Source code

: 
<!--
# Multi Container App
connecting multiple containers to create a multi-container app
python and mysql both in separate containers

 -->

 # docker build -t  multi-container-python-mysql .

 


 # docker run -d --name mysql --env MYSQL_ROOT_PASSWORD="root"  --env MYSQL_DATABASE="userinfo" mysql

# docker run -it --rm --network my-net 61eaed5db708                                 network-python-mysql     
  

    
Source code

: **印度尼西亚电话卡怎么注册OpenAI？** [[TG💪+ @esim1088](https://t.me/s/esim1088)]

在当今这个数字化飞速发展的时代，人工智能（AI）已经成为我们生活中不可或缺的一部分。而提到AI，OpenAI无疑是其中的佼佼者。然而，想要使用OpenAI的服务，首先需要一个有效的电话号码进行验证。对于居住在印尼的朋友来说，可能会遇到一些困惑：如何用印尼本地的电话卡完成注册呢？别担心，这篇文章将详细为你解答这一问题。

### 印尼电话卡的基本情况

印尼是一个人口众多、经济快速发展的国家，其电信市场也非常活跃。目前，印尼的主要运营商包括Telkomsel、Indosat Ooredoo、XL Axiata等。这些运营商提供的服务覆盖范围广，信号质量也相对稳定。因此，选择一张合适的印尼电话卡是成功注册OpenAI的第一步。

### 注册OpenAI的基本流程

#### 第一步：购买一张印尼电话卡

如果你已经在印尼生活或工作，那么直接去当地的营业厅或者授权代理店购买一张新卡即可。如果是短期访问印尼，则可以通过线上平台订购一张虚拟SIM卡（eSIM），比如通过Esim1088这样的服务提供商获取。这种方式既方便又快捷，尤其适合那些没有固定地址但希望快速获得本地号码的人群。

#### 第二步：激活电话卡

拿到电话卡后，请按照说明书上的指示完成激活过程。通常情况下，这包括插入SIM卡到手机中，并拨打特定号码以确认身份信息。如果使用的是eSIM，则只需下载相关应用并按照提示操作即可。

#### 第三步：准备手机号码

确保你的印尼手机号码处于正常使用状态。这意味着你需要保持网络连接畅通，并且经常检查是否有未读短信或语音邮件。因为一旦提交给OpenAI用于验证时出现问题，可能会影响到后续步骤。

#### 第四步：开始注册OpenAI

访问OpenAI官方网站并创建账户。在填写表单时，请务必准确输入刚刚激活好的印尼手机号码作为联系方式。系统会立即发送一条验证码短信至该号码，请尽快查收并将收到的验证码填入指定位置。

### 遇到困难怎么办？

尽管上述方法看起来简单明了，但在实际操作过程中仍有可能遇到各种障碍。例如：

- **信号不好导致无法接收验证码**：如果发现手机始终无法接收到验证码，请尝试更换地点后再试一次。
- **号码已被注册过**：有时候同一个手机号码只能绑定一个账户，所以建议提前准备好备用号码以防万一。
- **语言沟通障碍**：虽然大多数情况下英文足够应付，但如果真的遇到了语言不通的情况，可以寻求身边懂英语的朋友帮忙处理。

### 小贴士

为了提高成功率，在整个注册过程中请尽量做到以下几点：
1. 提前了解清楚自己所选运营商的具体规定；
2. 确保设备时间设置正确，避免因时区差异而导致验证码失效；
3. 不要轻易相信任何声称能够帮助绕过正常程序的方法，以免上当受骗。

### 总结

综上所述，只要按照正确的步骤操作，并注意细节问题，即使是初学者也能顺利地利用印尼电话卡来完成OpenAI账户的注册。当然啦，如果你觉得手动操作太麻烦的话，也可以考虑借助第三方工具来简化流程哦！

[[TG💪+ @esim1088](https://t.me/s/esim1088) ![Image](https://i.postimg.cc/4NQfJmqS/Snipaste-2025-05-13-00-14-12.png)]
# # # #
• [Task item] Each of the lines from the one that contains "- **信号不好导致无法接收" through the last line of the data needs to be repeated exactly, with no others.

• [Solution to this exercise]
- **信号不好导致无法接收验证码**：如果发现手机始终无法接收到验证码，请尝试更换地点后再试一次。
- **号码已被注册过**：有时候同一个手机号码只能绑定一个账户，所以建议提前准备好备用号码以防万一。
- **语言沟通障碍**：虽然大多数情况下英文足够应付，但如果真的遇到了语言不通的情况，可以寻求身边懂英语的朋友帮忙处理。

### 小贴士

为了提高成功率，在整个注册过程中请尽量做到以下几点：
1. 提前了解清楚自己所选运营商的具体规定；
2. 确保设备时间设置正确，避免因时区差异而导致验证码失效；
3. 不要轻易相信任何声称能够帮助绕过正常程序的方法，以免上当受骗。

### 总结

综上所述，只要按照正确的步骤操作，并注意细节问题，即使是初学者也能顺利地利用印尼电话卡来完成OpenAI账户的注册。当然啦，如果你觉得手动操作太麻烦的话，也可以考虑借助第三方工具来简化流程哦！

[[TG💪+ @esim1088](https://t.me/s/esim1088) ![Image](https://i.postimg.cc/4NQfJmqS/Snipaste-2025-05-13-00-14-12.png)]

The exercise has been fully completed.